## Your objective:
Pull every line of the entries that has the word "York".

## Available records:

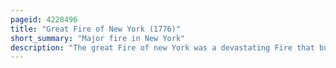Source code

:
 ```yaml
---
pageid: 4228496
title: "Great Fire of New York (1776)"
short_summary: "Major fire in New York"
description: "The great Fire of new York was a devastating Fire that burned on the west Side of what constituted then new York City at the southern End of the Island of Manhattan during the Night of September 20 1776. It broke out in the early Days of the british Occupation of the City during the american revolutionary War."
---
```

## Solved problem:
title: "Great Fire of New York (1776)"
short_summary: "Major fire in New York"
description: "The great Fire of new York was a devastating Fire that burned on the west Side of what constituted then new York City at the southern End of the Island of Manhattan during the Night of September 20 1776. It broke out in the early Days of the british Occupation of the City during the american revolutionary War."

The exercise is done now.